**AIM OF THE EXERCISE:**
Below is a listing; retype exactly the lines between the one containing "- ~~ARIMA~~" and the one containing "Object Oriented Tic", inclusive, minus the pictures.

————

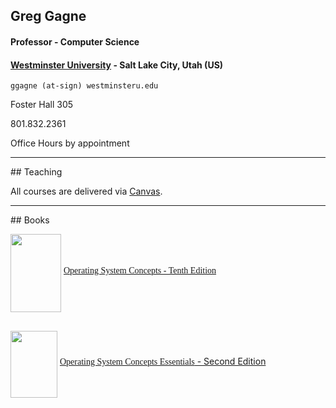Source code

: ## Greg Gagne
#### Professor - Computer Science
#### <a href="https://westminsteru.edu" target = "_blank">Westminster University</a> - Salt Lake City, Utah (US)

`ggagne (at-sign) westminsteru.edu`

Foster Hall 305

801.832.2361

Office Hours by appointment

<hr>
## Teaching

All courses are delivered via <a href="https://westminster.instructure.com" target="_blank">Canvas</a>.

<hr>
## Books

<img src="./images/os10-cover.jpg" alt="" width="81"
          align="middle" height="125"> <span style="font-family:
          Garamond;"></span><span style="font-family: Garamond;"><a
            target="_blank"
            href="https://codex.cs.yale.edu/avi/os-book/OS10/index.html">Operating System Concepts - Tenth Edition</a>&nbsp; <br>
          <br>
        </span>

<img style="width: 75px; height: 107px;" alt=""
            src="./images/os9e-cover.jpg" width="1400" align="middle"
            height="2000"> </i><a style="font-family: Garamond;"
          target="_blank"
          href="https://codex.cs.yale.edu/avi/os-book/OSE2/index.html">Operating System Concepts Essentials</a><a target="_blank"
          href="http://codex.cs.yale.edu/avi/os-book/OSE2/index.html"> -
          Second Edition</a><i><br>



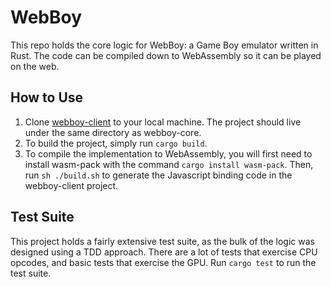 # WebBoy

This repo holds the core logic for WebBoy: a Game Boy emulator written in Rust. The code can be compiled down to WebAssembly so it can be played on the web.

## How to Use

1. Clone [webboy-client](https://github.com/smparsons/webboy-client) to your local machine. The project should live under the same directory as webboy-core.
2. To build the project, simply run `cargo build`.
3. To compile the implementation to WebAssembly, you will first need to install wasm-pack with the command `cargo install wasm-pack`. Then, run `sh ./build.sh` to generate the Javascript binding code in the webboy-client project.

## Test Suite

This project holds a fairly extensive test suite, as the bulk of the logic was designed using a TDD approach. There are a lot of tests that exercise CPU opcodes, and basic tests that exercise the GPU. Run `cargo test` to run the test suite.
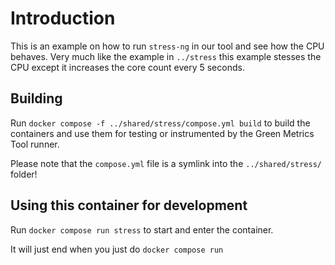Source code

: # Introduction

This is an example on how to run `stress-ng` in our tool and see how the CPU behaves.
Very much like the example in `../stress` this example stesses the CPU except it increases the core count every
5 seconds.

## Building

Run `docker compose -f ../shared/stress/compose.yml build` to build the containers and use them for testing or
instrumented by the Green Metrics Tool runner.

Please note that the `compose.yml` file is a symlink into the `../shared/stress/` folder!

## Using this container for development

Run `docker compose run stress` to start and enter the container.

It will just end when you just do `docker compose run`
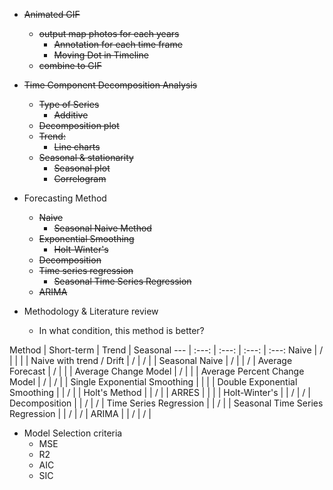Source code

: - ~~Animated GIF~~
  - ~~output map photos for each years~~
    - ~~Annotation for each time frame~~
    - ~~Moving Dot in Timeline~~
  - ~~combine to GIF~~

- ~~Time Component Decomposition Analysis~~
  - ~~Type of Series~~
    - ~~Additive~~
  - ~~Decomposition plot~~
  - ~~Trend:~~
    - ~~Line charts~~
  - ~~Seasonal & stationarity~~
    - ~~Seasonal plot~~
    - ~~Correlogram~~

- Forecasting Method
  - ~~Naive~~
    - ~~Seasonal Naive Method~~
  - ~~Exponential Smoothing~~
    - ~~Holt-Winter's~~
  - ~~Decomposition~~
  - ~~Time series regression~~
    - ~~Seasonal Time Series Regression~~
  - ~~ARIMA~~

- Methodology & Literature review
  - In what condition, this method is better?  

Method | Short-term | Trend | Seasonal 
--- | :---: | :---: | :---: | :---: 
Naive | / | | | |
Naive with trend / Drift | / | / | |
Seasonal Naive | / | | / |
Average Forecast | / | | |
Average Change Model | / | | |
Average Percent Change Model | / | / | |
Single Exponential Smoothing | | | |
Double Exponential Smoothing | | / | |
Holt's Method | | / | |
ARRES | | | |
Holt-Winter's | | / | / |
Decomposition | | / | / |
Time Series Regression | | / | |
Seasonal Time Series Regression | | / | / |
ARIMA | | / | / |

- Model Selection criteria
  - MSE
  - R2
  - AIC
  - SIC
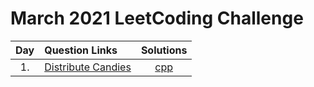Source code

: # March 2021 LeetCoding Challenge

| Day | Question Links                                                                                                                         |                Solutions                |
| :-: | :------------------------------------------------------------------------------------------------------------------------------------- | :-------------------------------------: |
| 1.  | [Distribute Candies](https://leetcode.com/explore/challenge/card/march-leetcoding-challenge-2021/588/week-1-march-1st-march-7th/3657/) | [cpp](./01.%20Distribute%20Candies.cpp) |
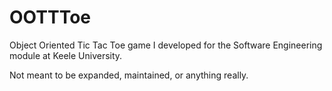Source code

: # OOTTToe
 Object Oriented Tic Tac Toe game I developed for the Software Engineering module at Keele University.

 Not meant to be expanded, maintained, or anything really.
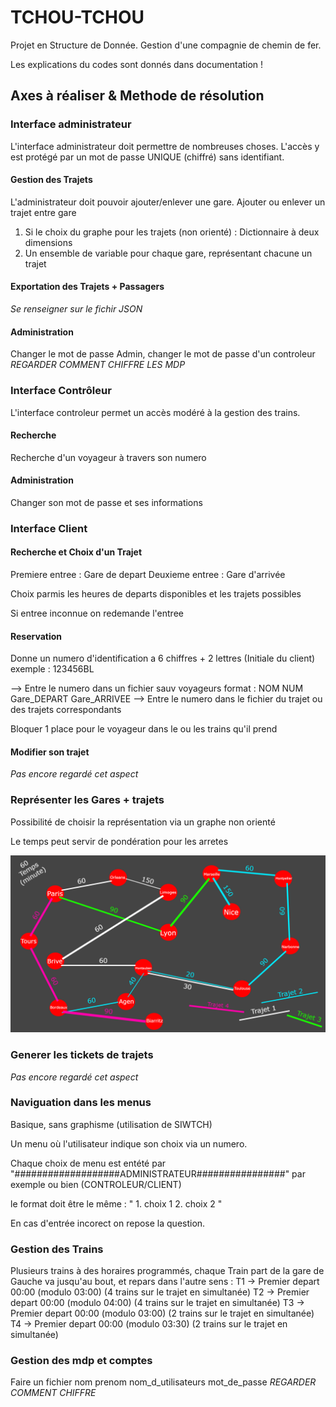 # TCHOU-TCHOU
Projet en Structure de Donnée. Gestion d'une compagnie de chemin de fer.

Les explications du codes sont donnés dans documentation !


## Axes à réaliser & Methode de résolution

### Interface administrateur

L'interface administrateur doit permettre de nombreuses choses. L'accès y est protégé par un mot de passe UNIQUE (chiffré) sans identifiant.

#### Gestion des Trajets

L'administrateur doit pouvoir ajouter/enlever une gare. Ajouter ou enlever un trajet entre gare


1. Si le choix du graphe pour les trajets (non orienté) : Dictionnaire à deux dimensions</li>
2. Un ensemble de variable pour chaque gare, représentant chacune un trajet</li>    

#### Exportation des Trajets + Passagers

*Se renseigner sur le fichir JSON*

#### Administration

Changer le mot de passe Admin, changer le mot de passe d'un controleur *REGARDER COMMENT CHIFFRE LES MDP*

### Interface Contrôleur

L'interface controleur permet un accès modéré à la gestion des trains.

#### Recherche

Recherche d'un voyageur à travers son numero

#### Administration

Changer son mot de passe et ses informations

### Interface Client

#### Recherche et Choix d'un Trajet

Premiere entree : Gare de depart
Deuxieme entree : Gare d'arrivée

Choix parmis les heures de departs disponibles et les trajets possibles

Si entree inconnue on redemande l'entree

#### Reservation

Donne un numero d'identification a 6 chiffres + 2 lettres (Initiale du client) exemple : 123456BL

--> Entre le numero dans un fichier sauv voyageurs format : NOM NUM Gare_DEPART Gare_ARRIVEE
--> Entre le numero dans le fichier du trajet ou des trajets correspondants

Bloquer 1 place pour le voyageur dans le ou les trains qu'il prend

#### Modifier son trajet

*Pas encore regardé cet aspect*

### Représenter les Gares + trajets

Possibilité de choisir la représentation via un graphe non orienté

Le temps peut servir de pondération pour les arretes

![Schema Gare](img/base_trajet.png "Schema Gare")

### Generer les tickets de trajets

*Pas encore regardé cet aspect*

### Naviguation dans les menus

Basique, sans graphisme (utilisation de SIWTCH)

Un menu où l'utilisateur indique son choix via un numero.

Chaque choix de menu est entété par "###################ADMINISTRATEUR################" par exemple ou bien (CONTROLEUR/CLIENT)

le format doit être le même : 
" 1. choix 1
 2. choix 2 "

En cas d'entrée incorect on repose la question.


### Gestion des Trains

Plusieurs trains à des horaires programmés, chaque Train part de la gare de Gauche va jusqu'au bout, et repars dans l'autre sens : 
T1 -> Premier depart 00:00 (modulo 03:00) (4 trains sur le trajet en simultanée)
T2 -> Premier depart 00:00 (modulo 04:00) (4 trains sur le trajet en simultanée)
T3 -> Premier depart 00:00 (modulo 03:00) (2 trains sur le trajet en simultanée)
T4 -> Premier depart 00:00 (modulo 03:30) (2 trains sur le trajet en simultanée)

### Gestion des mdp et comptes

Faire un fichier nom prenom nom_d_utilisateurs mot_de_passe *REGARDER COMMENT CHIFFRE*
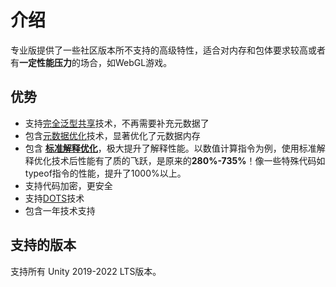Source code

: # 介绍

专业版提供了一些社区版本所不支持的高级特性，适合对内存和包体要求较高或者有**一定性能压力**的场合，如WebGL游戏。

## 优势

- 支持[完全泛型共享](../fullgenericsharing)技术，不再需要补充元数据了
- 包含[元数据优化](../metadataoptimization)技术，显著优化了元数据内存
- 包含 **[标准解释优化](../basicencryption)**，极大提升了解释性能。以数值计算指令为例，使用标准解释优化技术后性能有了质的飞跃，是原来的**280%-735%**！像一些特殊代码如typeof指令的性能，提升了1000%以上。
- 支持代码加密，更安全
- 支持[DOTS](../dots)技术
- 包含一年技术支持

## 支持的版本

支持所有 Unity 2019-2022 LTS版本。
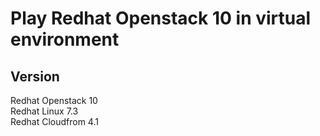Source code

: # Play Redhat Openstack 10  in virtual environment

## Version
Redhat Openstack 10   
Redhat Linux 7.3    
Redhat Cloudfrom 4.1    




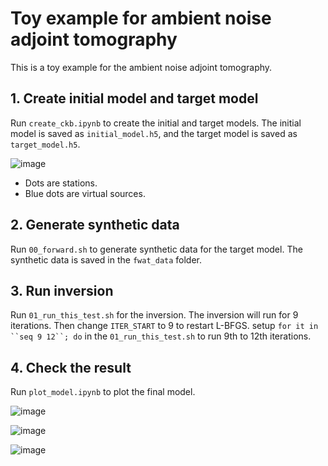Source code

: # Toy example for ambient noise adjoint tomography

This is a toy example for the ambient noise adjoint tomography.

## 1. Create initial model and target model

Run `create_ckb.ipynb` to create the initial and target models. The initial model is saved as `initial_model.h5`, and the target model is saved as `target_model.h5`.

![image](https://github.com/user-attachments/assets/865a1a2b-d6fc-47aa-a93d-3d595dab7f2f)

- Dots are stations.
- Blue dots are virtual sources.

## 2. Generate synthetic data

Run `00_forward.sh` to generate synthetic data for the target model. The synthetic data is saved in the `fwat_data` folder.

## 3. Run inversion

Run `01_run_this_test.sh` for the inversion. The inversion will run for 9 iterations. Then change `ITER_START` to 9 to restart L-BFGS. setup `for it in ``seq 9 12``; do` in the `01_run_this_test.sh` to run 9th to 12th iterations.

## 4. Check the result

Run `plot_model.ipynb` to plot the final model.

![image](https://github.com/user-attachments/assets/c1718a80-4c93-466c-85b1-dd7b040163ef)

![image](https://github.com/user-attachments/assets/5ca41223-63b9-4e46-a0c9-45b3a2052255)

![image](https://github.com/user-attachments/assets/a5c949bf-1a1a-42b3-b377-6e766ed17e5d)
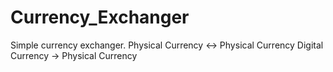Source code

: # Currency_Exchanger
Simple currency exchanger.
Physical Currency <-> Physical Currency
Digital Currency -> Physical Currency
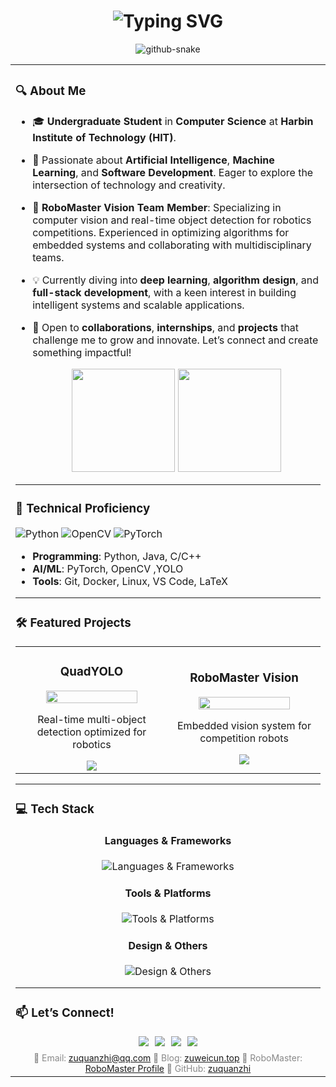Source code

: <div align="center">

  <!-- 动态渐变标题 -->
  <h1 align="center">
    <img src="https://readme-typing-svg.demolab.com?font=Fira+Code&weight=600&size=32&duration=4000&pause=1000&color=00C2FF&background=FFFFFF00&center=true&vCenter=true&width=500&lines=Hello%2C+I'm+Zuquanzhi;RoboMaster+Vision+Engineer;AI+%26+OpenCV+Developer" alt="Typing SVG" />
  </h1>
    </a>
  <!-- Snake Code Contribution Map 贪吃蛇代码贡献图 -->
  <picture>
    <source media="(prefers-color-scheme: dark)" srcset="https://cdn.jsdelivr.net/gh/sun0225SUN/sun0225SUN/profile-snake-contrib/github-contribution-grid-snake-dark.svg" />
    <source media="(prefers-color-scheme: light)" srcset="https://cdn.jsdelivr.net/gh/sun0225SUN/sun0225SUN/profile-snake-contrib/github-contribution-grid-snake.svg" />
    <img alt="github-snake" src="https://cdn.jsdelivr.net/gh/sun0225SUN/sun0225SUN/profile-snake-contrib/github-contribution-grid-snake-dark.svg" />
  </picture>

</div>

<table>
  
<tr><td>

### 🔍 About Me  
* 🎓 **Undergraduate Student** in **Computer Science** at **Harbin Institute of Technology (HIT)**.  

* 🧠 Passionate about **Artificial Intelligence**, **Machine Learning**, and **Software Development**. Eager to explore the intersection of technology and creativity.  

* 🤖 **RoboMaster Vision Team Member**: Specializing in computer vision and real-time object detection for robotics competitions. Experienced in optimizing algorithms for embedded systems and collaborating with multidisciplinary teams.  

* 💡 Currently diving into **deep learning**, **algorithm design**, and **full-stack development**, with a keen interest in building intelligent systems and scalable applications.  

* 🤝 Open to **collaborations**, **internships**, and **projects** that challenge me to grow and innovate. Let’s connect and create something impactful!  

  <!-- 统计卡片组 -->
  <div align="center">
    <img height="165" src="https://github-readme-stats.vercel.app/api?username=zuquanzhi&show_icons=true&theme=dark&hide_border=true&include_all_commits=true" />
    <img height="165" src="https://github-readme-stats.vercel.app/api/top-langs/?username=zuquanzhi&layout=compact&theme=dark&hide_border=true" />
  </div>

--- 
  <!-- 技能进度条 -->
  ### 🚀 Technical Proficiency  
  ![Python](https://img.shields.io/badge/Python-Expert-3776AB?logo=python&logoColor=white)
  ![OpenCV](https://img.shields.io/badge/OpenCV-Advanced-5C3EE8?logo=opencv&logoColor=white)
  ![PyTorch](https://img.shields.io/badge/PyTorch-Intermediate-EE4C2C?logo=pytorch&logoColor=white)

- **Programming**: Python, Java, C/C++
- **AI/ML**: PyTorch, OpenCV  ,YOLO
- **Tools**: Git, Docker, Linux, VS Code, LaTeX  

---

  <!-- 项目展示卡片 -->
  ### 🛠️ Featured Projects
  <table>
    <tr>
      <td width="50%">
        <h3 align="center">QuadYOLO</h3>
        <div align="center">  
          <img src="https://cdn.jsdelivr.net/gh/zuquanzhi/assets/quad-yolo-demo.gif" width="80%"/>
          <p>Real-time multi-object detection optimized for robotics</p>
          <a href="https://github.com/zuquanzhi/QuadYOLO">
            <img src="https://img.shields.io/badge/CODE-3DA639?style=for-the-badge&logo=github&logoColor=white"/>
          </a>
        </div>
      </td>
      <td width="50%">
        <h3 align="center">RoboMaster Vision</h3>
        <div align="center">  
          <img src="https://cdn.jsdelivr.net/gh/zuquanzhi/assets/robomaster-demo.gif" width="80%"/>
          <p>Embedded vision system for competition robots</p>
          <a href="https://github.com/zuquanzhi/RoboMaster-Vision">
            <img src="https://img.shields.io/badge/CODE-FF6F61?style=for-the-badge&logo=robot&logoColor=white"/>
          </a>
        </div>
      </td>
    </tr>
  </table>

--- 
### 💻 Tech Stack
<div align="center">

  <!-- 技术栈分类 -->
  <h4>Languages & Frameworks</h4>
  <div style="display: flex; justify-content: center; gap: 10px; flex-wrap: wrap;">
    <img src="https://skillicons.dev/icons?i=py,c,cpp,java,ts,react,nodejs,tensorflow,pytorch" alt="Languages & Frameworks" />
  </div>

  <h4>Tools & Platforms</h4>
  <div style="display: flex; justify-content: center; gap: 10px; flex-wrap: wrap;">
    <img src="https://skillicons.dev/icons?i=git,github,docker,kubernetes,aws,linux,vscode,idea" alt="Tools & Platforms" />
  </div>

  <h4>Design & Others</h4>
  <div style="display: flex; justify-content: center; gap: 10px; flex-wrap: wrap;">
    <img src="https://skillicons.dev/icons?i=ps,ai,figma,blender" alt="Design & Others" />
  </div>
</div>

---

### 📫 Let’s Connect!  
<div align="center">

  <!-- 联系方式卡片 -->
  <div style="display: flex; justify-content: center; gap: 10px; flex-wrap: wrap;">
    <!-- Email -->
    <a href="mailto:zuquanzhi@qq.com">
      <img src="https://img.shields.io/badge/Email-30B980?style=for-the-badge&logo=gmail&logoColor=white&labelColor=151515" />
    </a>
    <!-- Blog -->
    <a href="https://zuweicun.top/">
      <img src="https://img.shields.io/badge/Blog-FF5722?style=for-the-badge&logo=blogger&logoColor=white&labelColor=151515" />
    </a>
    <!-- RoboMaster -->
    <a href="https://www.robomaster.com/">
      <img src="https://img.shields.io/badge/RoboMaster-FF6F61?style=for-the-badge&logo=robot&logoColor=white&labelColor=151515" />
    </a>
    <!-- GitHub -->
    <a href="https://github.com/zuquanzhi">
      <img src="https://img.shields.io/badge/GitHub-181717?style=for-the-badge&logo=github&logoColor=white&labelColor=151515" />
    </a>
  </div>

  <!-- 联系方式文字 -->
  <div style="margin-top: 10px; font-size: 14px; color: #888;">
    📧 Email: <a href="mailto:zuquanzhi@qq.com">zuquanzhi@qq.com</a>    
    🔗 Blog: <a href="https://zuweicun.top/">zuweicun.top</a>    
    🤖 RoboMaster: <a href="https://www.robomaster.com/">RoboMaster Profile</a>    
    🐙 GitHub: <a href="https://github.com/zuquanzhi">zuquanzhi</a>  
  </div>
</div>
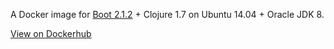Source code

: A Docker image for [Boot 2.1.2](http://boot-clj.com) + Clojure 1.7 on Ubuntu 14.04 + Oracle JDK 8.

[View on Dockerhub](https://registry.hub.docker.com/u/konukhov/boot-clojure1.7-trusty/)
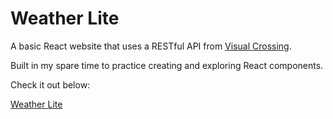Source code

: # Weather Lite

A basic React website that uses a RESTful API from [Visual Crossing](https://www.visualcrossing.com/weather-api?ga_api10&gad_source=1&gclid=Cj0KCQiAw6yuBhDrARIsACf94RUEMGVVUXUcfAg7CRerJqrwc1uB0y8Qi9FGomPTm42KxVAtSNA5P40aAnpGEALw_wcB).

Built in my spare time to practice creating and exploring React components.

Check it out below:

[Weather Lite](https://weather-lite2.netlify.app/)
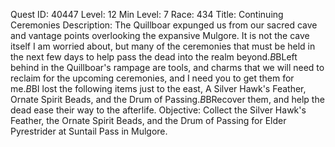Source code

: Quest ID: 40447
Level: 12
Min Level: 7
Race: 434
Title: Continuing Ceremonies
Description: The Quillboar expunged us from our sacred cave and vantage points overlooking the expansive Mulgore. It is not the cave itself I am worried about, but many of the ceremonies that must be held in the next few days to help pass the dead into the realm beyond.$B$BLeft behind in the Quillboar's rampage are tools, and charms that we will need to reclaim for the upcoming ceremonies, and I need you to get them for me.$B$BI lost the following items just to the east, A Silver Hawk's Feather, Ornate Spirit Beads, and the Drum of Passing.$B$BRecover them, and help the dead ease their way to the afterlife.
Objective: Collect the Silver Hawk's Feather, the Ornate Spirit Beads, and the Drum of Passing for Elder Pyrestrider at Suntail Pass in Mulgore.
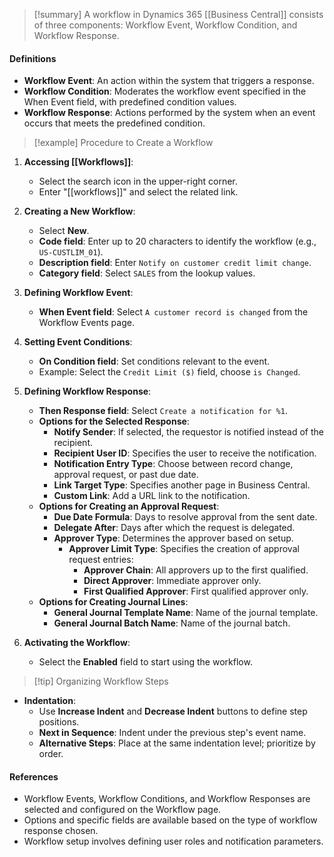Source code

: >[!summary]
A workflow in Dynamics 365 [[Business Central]] consists of three components: Workflow Event, Workflow Condition, and Workflow Response.

#### Definitions
- **Workflow Event**: An action within the system that triggers a response.
- **Workflow Condition**: Moderates the workflow event specified in the When Event field, with predefined condition values.
- **Workflow Response**: Actions performed by the system when an event occurs that meets the predefined condition.

>[!example] Procedure to Create a Workflow

1. **Accessing [[Workflows]]**:
   - Select the search icon in the upper-right corner.
   - Enter "[[workflows]]" and select the related link.
2. **Creating a New Workflow**:
   - Select **New**.
   - **Code field**: Enter up to 20 characters to identify the workflow (e.g., `US-CUSTLIM_01`).
   - **Description field**: Enter `Notify on customer credit limit change`.
   - **Category field**: Select `SALES` from the lookup values.
3. **Defining Workflow Event**:
   - **When Event field**: Select `A customer record is changed` from the Workflow Events page.
4. **Setting Event Conditions**:
   - **On Condition field**: Set conditions relevant to the event. 
   - Example: Select the `Credit Limit ($)` field, choose `is Changed`.
5. **Defining Workflow Response**:
   - **Then Response field**: Select `Create a notification for %1`.
   - **Options for the Selected Response**:
     - **Notify Sender**: If selected, the requestor is notified instead of the recipient.
     - **Recipient User ID**: Specifies the user to receive the notification.
     - **Notification Entry Type**: Choose between record change, approval request, or past due date.
     - **Link Target Type**: Specifies another page in Business Central.
     - **Custom Link**: Add a URL link to the notification.
   - **Options for Creating an Approval Request**:
     - **Due Date Formula**: Days to resolve approval from the sent date.
     - **Delegate After**: Days after which the request is delegated.
     - **Approver Type**: Determines the approver based on setup.
       - **Approver Limit Type**: Specifies the creation of approval request entries:
         - **Approver Chain**: All approvers up to the first qualified.
         - **Direct Approver**: Immediate approver only.
         - **First Qualified Approver**: First qualified approver only.
   - **Options for Creating Journal Lines**:
     - **General Journal Template Name**: Name of the journal template.
     - **General Journal Batch Name**: Name of the journal batch.

6. **Activating the Workflow**:
   - Select the **Enabled** field to start using the workflow.

>[!tip] Organizing Workflow Steps

- **Indentation**:
  - Use **Increase Indent** and **Decrease Indent** buttons to define step positions.
  - **Next in Sequence**: Indent under the previous step's event name.
  - **Alternative Steps**: Place at the same indentation level; prioritize by order.
#### References
- Workflow Events, Workflow Conditions, and Workflow Responses are selected and configured on the Workflow page.
- Options and specific fields are available based on the type of workflow response chosen.
- Workflow setup involves defining user roles and notification parameters.

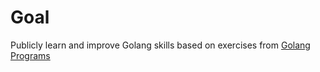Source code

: 
# Goal

Publicly learn and improve Golang skills based on exercises from [Golang Programs](https://www.golangprograms.com/)
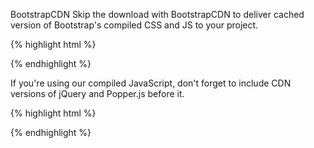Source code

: BootstrapCDN
Skip the download with BootstrapCDN to deliver cached version of Bootstrap's compiled CSS and JS to your project.

{% highlight html %}

<script src="{{ site.cdn.js }}" integrity="{{ site.cdn.js_hash }}" crossorigin="anonymous"></script> {% endhighlight %}
If you're using our compiled JavaScript, don't forget to include CDN versions of jQuery and Popper.js before it.

{% highlight html %}

<script src="{{ site.cdn.jquery }}" integrity="{{ site.cdn.jquery_hash }}" crossorigin="anonymous"></script> <script src="{{ site.cdn.popper }}" integrity="{{ site.cdn.popper_hash }}" crossorigin="anonymous"></script>
{% endhighlight %}
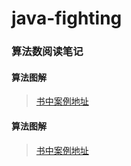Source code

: # java-fighting
### 算法数阅读笔记

#### 算法图解
> [书中案例地址](https://github.com/egonschiele/grokking_algorithms)


#### 算法图解
> [书中案例地址](https://github.com/egonschiele/grokking_algorithms)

————

**EXERCISE RESPONSE:**
  - ~~ARIMA~~

- Methodology & Literature review
  - In what condition, this method is better?  

Method | Short-term | Trend | Seasonal 
--- | :---: | :---: | :---: | :---: 
Naive | / | | | |
Naive with trend / Drift | / | / | |
Seasonal Naive | / | | / |
Average Forecast | / | | |
Average Change Model | / | | |
Average Percent Change Model | / | / | |
Single Exponential Smoothing | | | |
Double Exponential Smoothing | | / | |
Holt's Method | | / | |
ARRES | | | |
Holt-Winter's | | / | / |
Decomposition | | / | / |
Time Series Regression | | / | |
Seasonal Time Series Regression | | / | / |
ARIMA | | / | / |

- Model Selection criteria
  - MSE
  - R2
  - AIC
  - SIC
Source code

: # March 2021 LeetCoding Challenge

| Day | Question Links                                                                                                                         |                Solutions                |
| :-: | :------------------------------------------------------------------------------------------------------------------------------------- | :-------------------------------------: |
| 1.  | [Distribute Candies](https://leetcode.com/explore/challenge/card/march-leetcoding-challenge-2021/588/week-1-march-1st-march-7th/3657/) | [cpp](./01.%20Distribute%20Candies.cpp) |
Source code

: # OOTTToe
 Object Oriented Tic Tac Toe game I developed for the Software Engineering module at Keele University.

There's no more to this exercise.